WHAT IS REQUIRED -
Every record here needs to be written out again exactly.

DATA PROVIDED -
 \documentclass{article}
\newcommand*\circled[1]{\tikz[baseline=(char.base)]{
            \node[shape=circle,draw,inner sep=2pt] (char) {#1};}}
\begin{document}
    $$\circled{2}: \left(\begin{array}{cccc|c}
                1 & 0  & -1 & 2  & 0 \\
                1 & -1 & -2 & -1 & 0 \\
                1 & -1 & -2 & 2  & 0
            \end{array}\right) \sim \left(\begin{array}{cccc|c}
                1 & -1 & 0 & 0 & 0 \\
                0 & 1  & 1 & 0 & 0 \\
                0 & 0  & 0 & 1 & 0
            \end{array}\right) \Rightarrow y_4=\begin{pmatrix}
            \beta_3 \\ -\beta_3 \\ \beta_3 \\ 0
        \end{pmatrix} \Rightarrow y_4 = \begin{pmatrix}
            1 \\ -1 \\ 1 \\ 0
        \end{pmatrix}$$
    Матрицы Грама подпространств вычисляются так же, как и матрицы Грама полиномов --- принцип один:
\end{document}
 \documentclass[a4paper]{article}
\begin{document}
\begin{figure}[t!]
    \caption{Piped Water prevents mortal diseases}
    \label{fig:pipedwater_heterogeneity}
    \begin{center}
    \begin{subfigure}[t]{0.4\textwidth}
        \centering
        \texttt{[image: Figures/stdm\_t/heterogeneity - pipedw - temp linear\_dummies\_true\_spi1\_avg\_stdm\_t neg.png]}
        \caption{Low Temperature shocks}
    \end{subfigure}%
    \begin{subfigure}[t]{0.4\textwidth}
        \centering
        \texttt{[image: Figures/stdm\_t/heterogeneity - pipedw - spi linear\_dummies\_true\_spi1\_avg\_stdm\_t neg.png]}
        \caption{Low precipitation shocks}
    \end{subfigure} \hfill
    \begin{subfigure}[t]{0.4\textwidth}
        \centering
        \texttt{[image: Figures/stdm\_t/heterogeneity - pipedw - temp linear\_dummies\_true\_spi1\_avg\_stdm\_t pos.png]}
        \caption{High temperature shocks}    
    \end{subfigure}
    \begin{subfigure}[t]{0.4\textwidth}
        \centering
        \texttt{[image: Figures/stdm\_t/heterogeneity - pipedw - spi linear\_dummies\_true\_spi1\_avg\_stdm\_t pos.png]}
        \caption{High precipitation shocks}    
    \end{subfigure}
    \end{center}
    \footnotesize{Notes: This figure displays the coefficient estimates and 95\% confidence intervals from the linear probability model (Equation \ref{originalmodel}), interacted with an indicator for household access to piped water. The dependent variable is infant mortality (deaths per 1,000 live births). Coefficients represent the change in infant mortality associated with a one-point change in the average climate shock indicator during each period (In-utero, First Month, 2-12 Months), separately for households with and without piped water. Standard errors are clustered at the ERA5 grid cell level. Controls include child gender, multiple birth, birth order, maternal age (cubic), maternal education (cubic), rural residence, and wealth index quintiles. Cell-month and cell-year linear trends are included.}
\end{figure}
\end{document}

ANSWER FOR THIS EXERCISE -
 \documentclass{article}
\newcommand*\circled[1]{\tikz[baseline=(char.base)]{
            \node[shape=circle,draw,inner sep=2pt] (char) {#1};}}
\begin{document}
    $$\circled{2}: \left(\begin{array}{cccc|c}
                1 & 0  & -1 & 2  & 0 \\
                1 & -1 & -2 & -1 & 0 \\
                1 & -1 & -2 & 2  & 0
            \end{array}\right) \sim \left(\begin{array}{cccc|c}
                1 & -1 & 0 & 0 & 0 \\
                0 & 1  & 1 & 0 & 0 \\
                0 & 0  & 0 & 1 & 0
            \end{array}\right) \Rightarrow y_4=\begin{pmatrix}
            \beta_3 \\ -\beta_3 \\ \beta_3 \\ 0
        \end{pmatrix} \Rightarrow y_4 = \begin{pmatrix}
            1 \\ -1 \\ 1 \\ 0
        \end{pmatrix}$$
    Матрицы Грама подпространств вычисляются так же, как и матрицы Грама полиномов --- принцип один:
\end{document}
 \documentclass[a4paper]{article}
\begin{document}
\begin{figure}[t!]
    \caption{Piped Water prevents mortal diseases}
    \label{fig:pipedwater_heterogeneity}
    \begin{center}
    \begin{subfigure}[t]{0.4\textwidth}
        \centering
        \texttt{[image: Figures/stdm\_t/heterogeneity - pipedw - temp linear\_dummies\_true\_spi1\_avg\_stdm\_t neg.png]}
        \caption{Low Temperature shocks}
    \end{subfigure}%
    \begin{subfigure}[t]{0.4\textwidth}
        \centering
        \texttt{[image: Figures/stdm\_t/heterogeneity - pipedw - spi linear\_dummies\_true\_spi1\_avg\_stdm\_t neg.png]}
        \caption{Low precipitation shocks}
    \end{subfigure} \hfill
    \begin{subfigure}[t]{0.4\textwidth}
        \centering
        \texttt{[image: Figures/stdm\_t/heterogeneity - pipedw - temp linear\_dummies\_true\_spi1\_avg\_stdm\_t pos.png]}
        \caption{High temperature shocks}    
    \end{subfigure}
    \begin{subfigure}[t]{0.4\textwidth}
        \centering
        \texttt{[image: Figures/stdm\_t/heterogeneity - pipedw - spi linear\_dummies\_true\_spi1\_avg\_stdm\_t pos.png]}
        \caption{High precipitation shocks}    
    \end{subfigure}
    \end{center}
    \footnotesize{Notes: This figure displays the coefficient estimates and 95\% confidence intervals from the linear probability model (Equation \ref{originalmodel}), interacted with an indicator for household access to piped water. The dependent variable is infant mortality (deaths per 1,000 live births). Coefficients represent the change in infant mortality associated with a one-point change in the average climate shock indicator during each period (In-utero, First Month, 2-12 Months), separately for households with and without piped water. Standard errors are clustered at the ERA5 grid cell level. Controls include child gender, multiple birth, birth order, maternal age (cubic), maternal education (cubic), rural residence, and wealth index quintiles. Cell-month and cell-year linear trends are included.}
\end{figure}
\end{document}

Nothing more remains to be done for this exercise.